PROVIDED RECORDS:
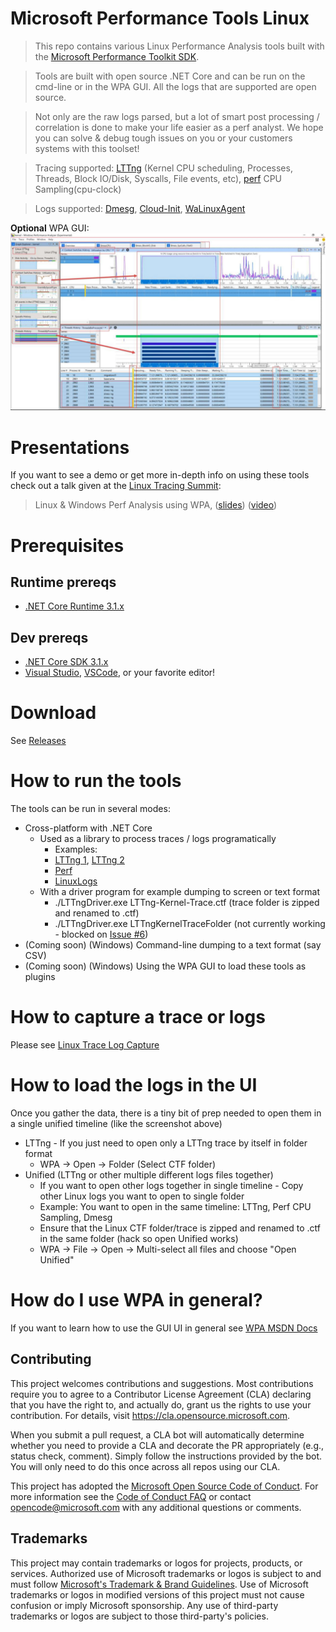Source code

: # Microsoft Performance Tools Linux

> This repo contains various Linux Performance Analysis tools built with the [Microsoft Performance Toolkit SDK](https://github.com/microsoft/microsoft-performance-toolkit-sdk).

> Tools are built with open source .NET Core and can be run on the cmd-line or in the WPA GUI. All the logs that are supported are open source. 

>Not only are the raw logs parsed, but a lot of smart post processing / correlation is done to make your life easier as a perf analyst. We hope you can solve & debug tough issues on you or your customers systems with this toolset!

> Tracing supported: [LTTng](https://lttng.org) (Kernel CPU scheduling, Processes, Threads, Block IO/Disk, Syscalls, File events, etc), [perf](https://perf.wiki.kernel.org/) CPU Sampling(cpu-clock)

> Logs supported: [Dmesg](https://en.wikipedia.org/wiki/Dmesg), [Cloud-Init](https://cloud-init.io/), [WaLinuxAgent](https://github.com/Azure/WALinuxAgent)

**Optional** WPA GUI:
![WpaLinux](Images/WpaLinux.JPG)

# Presentations

If you want to see a demo or get more in-depth info on using these tools check out a talk given at the [Linux Tracing Summit](https://www.tracingsummit.org/ts/2019/):
>Linux & Windows Perf Analysis using WPA, ([slides](https://www.tracingsummit.org/ts/2019/files/Tracingsummit2019-wpa-berg-gibeau.pdf)) ([video](https://youtu.be/HUbVaIi-aaw))

# Prerequisites

## Runtime prereqs
- [.NET Core Runtime 3.1.x](https://dotnet.microsoft.com/download/dotnet-core/3.1)

## Dev prereqs
- [.NET Core SDK 3.1.x](https://dotnet.microsoft.com/download/dotnet-core/3.1)
- [Visual Studio](https://visualstudio.microsoft.com/), [VSCode](https://visualstudio.microsoft.com/), or your favorite editor!

# Download
See [Releases](https://github.com/microsoft/Microsoft-Performance-Tools-Linux/releases)

# How to run the tools
The tools can be run in several modes:

- Cross-platform with .NET Core
  - Used as a library to process traces / logs programatically
    - Examples: 
    - [LTTng 1](LTTngDriver/Program.cs), [LTTng 2](LTTngDataExtUnitTest/LTTngUnitTest.cs)
    - [Perf](PerfUnitTest/PerfUnitTest.cs)
    - [LinuxLogs](LinuxLogParsers/LinuxLogParsersUnitTest/LinuxLogParsersUnitTest.cs)
  - With a driver program for example dumping to screen or text format
    - ./LTTngDriver.exe LTTng-Kernel-Trace.ctf (trace folder is zipped and renamed to .ctf)
    - ./LTTngDriver.exe LTTngKernelTraceFolder (not currently working - blocked on [Issue #6](https://github.com/microsoft/Microsoft-Performance-Tools-Linux/issues/6))
- (Coming soon) (Windows) Command-line dumping to a text format (say CSV)
- (Coming soon) (Windows) Using the WPA GUI to load these tools as plugins

# How to capture a trace or logs
Please see [Linux Trace Log Capture](LinuxTraceLogCapture.md)

# How to load the logs in the UI
Once you gather the data, there is a tiny bit of prep needed to open them in a single unified timeline (like the screenshot above)

- LTTng - If you just need to open only a LTTng trace by itself in folder format
  - WPA -> Open -> Folder (Select CTF folder)
- Unified (LTTng or other multiple different logs files together)
  - If you want to open other logs together in single timeline - Copy other Linux logs you want to open to single folder
  - Example: You want to open in the same timeline: LTTng, Perf CPU Sampling, Dmesg
  - Ensure that the Linux CTF folder/trace is zipped and renamed to .ctf in the same folder (hack so open Unified works)
  - WPA -> File -> Open -> Multi-select all files and choose "Open Unified"

# How do I use WPA in general?
If you want to learn how to use the GUI UI in general see [WPA MSDN Docs](https://docs.microsoft.com/en-us/windows-hardware/test/wpt/windows-performance-analyzer)

## Contributing

This project welcomes contributions and suggestions.  Most contributions require you to agree to a
Contributor License Agreement (CLA) declaring that you have the right to, and actually do, grant us
the rights to use your contribution. For details, visit https://cla.opensource.microsoft.com.

When you submit a pull request, a CLA bot will automatically determine whether you need to provide
a CLA and decorate the PR appropriately (e.g., status check, comment). Simply follow the instructions
provided by the bot. You will only need to do this once across all repos using our CLA.

This project has adopted the [Microsoft Open Source Code of Conduct](https://opensource.microsoft.com/codeofconduct/).
For more information see the [Code of Conduct FAQ](https://opensource.microsoft.com/codeofconduct/faq/) or
contact [opencode@microsoft.com](mailto:opencode@microsoft.com) with any additional questions or comments.

## Trademarks

This project may contain trademarks or logos for projects, products, or services. Authorized use of Microsoft 
trademarks or logos is subject to and must follow 
[Microsoft's Trademark & Brand Guidelines](https://www.microsoft.com/en-us/legal/intellectualproperty/trademarks/usage/general).
Use of Microsoft trademarks or logos in modified versions of this project must not cause confusion or imply Microsoft sponsorship.
Any use of third-party trademarks or logos are subject to those third-party's policies.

WHAT IS BEING ASKED:
From the records above, report the count of lines containing "built" and nothing more.

RESPONSE TO THE TASK:
2